Tonight it is cool here on Daytona Beach but there is a full moon that I am watching as I type this. I am wondering what all of my friends are up too. I wonder if they know how much I miss each one of them, and how I am thinking about them on this very night. How I am hoping and praying that whatever they are doing that they are safe and having a great time. But I also have another wish for all of my friends that I mentioned above, I hope they all find and hold on to the love that is looking desperately to find them, and that their whole year is blessed with Joy and Laughter. Life is too short for all the stress and angst the world wants to through at us. It helps to swallow the bitter with a bit of humor if you ask me. But my wish is also that they find success in their endeavors and fortune in love and be surrounded by friends and loved ones that are supportive of their choices and opinions. Each of us needs to have a network to fall back on, and we need that group to be unconditional in the support of our endeavors, our goals and will be willing to help us reach our dreams.
Halloween is symbolic of many things. They say that the veil between the world's thin and that it is a night that the dead can come back to life, or commune with the living. But it also the end of a season and heralds a time of renewing and rebirth. See it is the autumn that is the time when life has shut down and it goes dormant for a period, regains strength and purpose, so that when spring returns it can burst forth with fresh growth and new life. It is a time of renewal and regeneration. To let go of the past and move forward. Of course it is also a night that kids around the world get to go out in costume and get candy. But it is time for winding down in the world. Even in Corporate and State business it is a time of winding down. Budgets are coming to a close and executives are diligently trying to get the new years budgets done and submitted for approval. It is also the coming of the holidays, for the next several months there are many holidays Thanksgiving, Christmas and New Years. So even the mighty corporations and conglomerates are showing signs of slowing down. Funny how we humans mimic the cycles of nature and follow the rest and hibernating cycles of the earth.

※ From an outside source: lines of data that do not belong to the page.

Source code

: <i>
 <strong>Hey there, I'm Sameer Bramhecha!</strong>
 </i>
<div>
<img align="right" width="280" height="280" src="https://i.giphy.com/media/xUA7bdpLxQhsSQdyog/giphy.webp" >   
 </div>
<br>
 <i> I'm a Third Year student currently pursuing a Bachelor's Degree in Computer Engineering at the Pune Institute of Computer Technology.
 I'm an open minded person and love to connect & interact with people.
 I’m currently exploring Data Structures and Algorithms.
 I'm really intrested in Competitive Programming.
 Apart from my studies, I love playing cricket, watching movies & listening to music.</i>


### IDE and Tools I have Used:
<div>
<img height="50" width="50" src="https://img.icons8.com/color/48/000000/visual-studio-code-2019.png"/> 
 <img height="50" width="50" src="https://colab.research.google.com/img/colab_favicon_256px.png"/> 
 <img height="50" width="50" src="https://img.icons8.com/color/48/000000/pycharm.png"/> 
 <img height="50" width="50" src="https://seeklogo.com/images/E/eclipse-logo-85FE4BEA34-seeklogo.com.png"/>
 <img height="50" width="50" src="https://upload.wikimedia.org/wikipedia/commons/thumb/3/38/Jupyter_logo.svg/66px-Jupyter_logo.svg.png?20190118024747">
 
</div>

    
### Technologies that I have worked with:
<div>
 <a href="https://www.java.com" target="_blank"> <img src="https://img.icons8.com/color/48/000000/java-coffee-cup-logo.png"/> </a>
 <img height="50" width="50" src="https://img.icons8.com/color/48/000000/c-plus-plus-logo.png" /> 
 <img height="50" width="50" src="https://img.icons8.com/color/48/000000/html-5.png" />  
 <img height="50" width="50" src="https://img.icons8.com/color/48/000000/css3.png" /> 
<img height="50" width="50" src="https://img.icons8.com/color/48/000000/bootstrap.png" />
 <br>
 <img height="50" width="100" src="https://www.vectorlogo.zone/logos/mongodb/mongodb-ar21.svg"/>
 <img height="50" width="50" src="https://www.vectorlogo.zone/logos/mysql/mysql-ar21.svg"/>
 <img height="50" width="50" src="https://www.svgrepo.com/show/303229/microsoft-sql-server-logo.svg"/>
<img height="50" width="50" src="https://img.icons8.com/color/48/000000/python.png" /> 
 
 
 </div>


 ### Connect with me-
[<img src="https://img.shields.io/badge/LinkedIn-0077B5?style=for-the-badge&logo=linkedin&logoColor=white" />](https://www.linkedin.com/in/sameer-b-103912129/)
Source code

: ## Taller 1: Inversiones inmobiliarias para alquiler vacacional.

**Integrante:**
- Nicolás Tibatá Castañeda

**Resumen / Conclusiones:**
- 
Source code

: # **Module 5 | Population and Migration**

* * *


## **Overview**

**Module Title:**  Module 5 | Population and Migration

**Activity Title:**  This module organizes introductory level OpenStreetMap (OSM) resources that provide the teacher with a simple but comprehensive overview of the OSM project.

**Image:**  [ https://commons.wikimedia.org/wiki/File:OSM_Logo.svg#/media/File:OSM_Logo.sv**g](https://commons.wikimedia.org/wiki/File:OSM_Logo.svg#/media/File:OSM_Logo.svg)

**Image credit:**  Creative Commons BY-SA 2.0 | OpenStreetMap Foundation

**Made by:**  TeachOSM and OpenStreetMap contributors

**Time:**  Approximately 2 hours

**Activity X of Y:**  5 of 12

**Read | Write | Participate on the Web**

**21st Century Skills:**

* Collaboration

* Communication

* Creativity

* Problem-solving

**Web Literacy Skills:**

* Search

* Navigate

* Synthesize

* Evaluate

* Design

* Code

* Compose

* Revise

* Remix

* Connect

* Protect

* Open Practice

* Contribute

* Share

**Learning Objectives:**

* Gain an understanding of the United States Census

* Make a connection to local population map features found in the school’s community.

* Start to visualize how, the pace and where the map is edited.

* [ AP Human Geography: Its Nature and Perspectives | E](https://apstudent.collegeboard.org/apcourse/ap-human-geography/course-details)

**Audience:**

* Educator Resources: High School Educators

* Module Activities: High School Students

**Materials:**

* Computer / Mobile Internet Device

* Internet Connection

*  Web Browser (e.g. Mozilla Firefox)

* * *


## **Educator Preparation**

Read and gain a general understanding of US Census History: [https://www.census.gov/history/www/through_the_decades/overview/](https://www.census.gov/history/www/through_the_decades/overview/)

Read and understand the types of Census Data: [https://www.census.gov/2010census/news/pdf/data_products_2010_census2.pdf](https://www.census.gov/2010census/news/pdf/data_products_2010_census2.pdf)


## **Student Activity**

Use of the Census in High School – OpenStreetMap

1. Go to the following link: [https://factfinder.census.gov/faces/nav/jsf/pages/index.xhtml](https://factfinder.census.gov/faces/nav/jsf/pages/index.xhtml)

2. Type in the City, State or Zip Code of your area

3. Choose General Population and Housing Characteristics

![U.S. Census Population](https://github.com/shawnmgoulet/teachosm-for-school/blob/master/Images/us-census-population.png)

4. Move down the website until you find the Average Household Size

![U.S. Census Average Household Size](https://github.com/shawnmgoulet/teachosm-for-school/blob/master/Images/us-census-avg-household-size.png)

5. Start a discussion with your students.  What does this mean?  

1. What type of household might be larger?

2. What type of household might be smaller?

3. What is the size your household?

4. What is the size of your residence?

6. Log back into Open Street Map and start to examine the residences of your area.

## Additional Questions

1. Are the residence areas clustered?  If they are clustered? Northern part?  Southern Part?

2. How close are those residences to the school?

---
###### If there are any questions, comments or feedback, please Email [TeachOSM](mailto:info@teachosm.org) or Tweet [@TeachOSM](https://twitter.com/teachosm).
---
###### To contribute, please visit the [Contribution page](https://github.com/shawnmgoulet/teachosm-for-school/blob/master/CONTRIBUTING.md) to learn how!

But the reason why it is my favorite holiday and time of year is because it is a juxtaposition, summer has begun to leave us, and autumn hasn't fully gotten it's hold on the world yet, the leaves are exploding in vibrant colors and are still on the trees, and the colder temperatures haven't exactly crept upon us and robbed us of the warmth. The days are still warm and the nights cool, and it is a time of festivity and revelry. It is time when we can get out and dress up and be something that we normally aren't. It is a time when we can actually be 100 percent honest to the true self that resides in each of us. With our masks on and costumes we can cut up and be the carefree spirits we were meant to be. Instead of the dull suits that work in the office Monday thru Friday, or the school teach stuck in a classroom 9 hours a day, or the bus driver that doesn't say a word unless spoken too or incident occurs. It is a time when we can reach out an explore the side of ourselves that we keep repressed and hidden from the world to see. It is also a time of celebration and gathering with friends to have parties and spend some time with others.
So what are you doing this very Halloween Night? I know that I am sitting here writing to you, because unfortunately as I stated above, I am home sick, lonely and on top of that I am really not feeling all that well. But my well wishes go out to my friends and the ones I love whose very special day it is and who I am unable to spend my time with. I hope that they are all safe and having a great night. I do know that at least one of them is at home celebrating alone...So from my heart to yours..enjoy that glass of wine and know that I was thinking about you and sending you my warmest wishes and best hopes.
I love everyone of you guys...I love you my readers and friends and I hope that you begin to enjoy Halloween like I have for the past 20 years. Get out there and experience life. Because the cycle of hibernation and rest is about to befall you...it is the last fun time you have before the drudgery of the holidays and endless lines of bickering people in the stores. Take the time now, because you aren't going to get it later.
Happy Halloween to All! Happy Birthday James, Jason, Jason (Sa'corey), and Tony! Have a great night and a glorious rest of the week and a most Excellent year!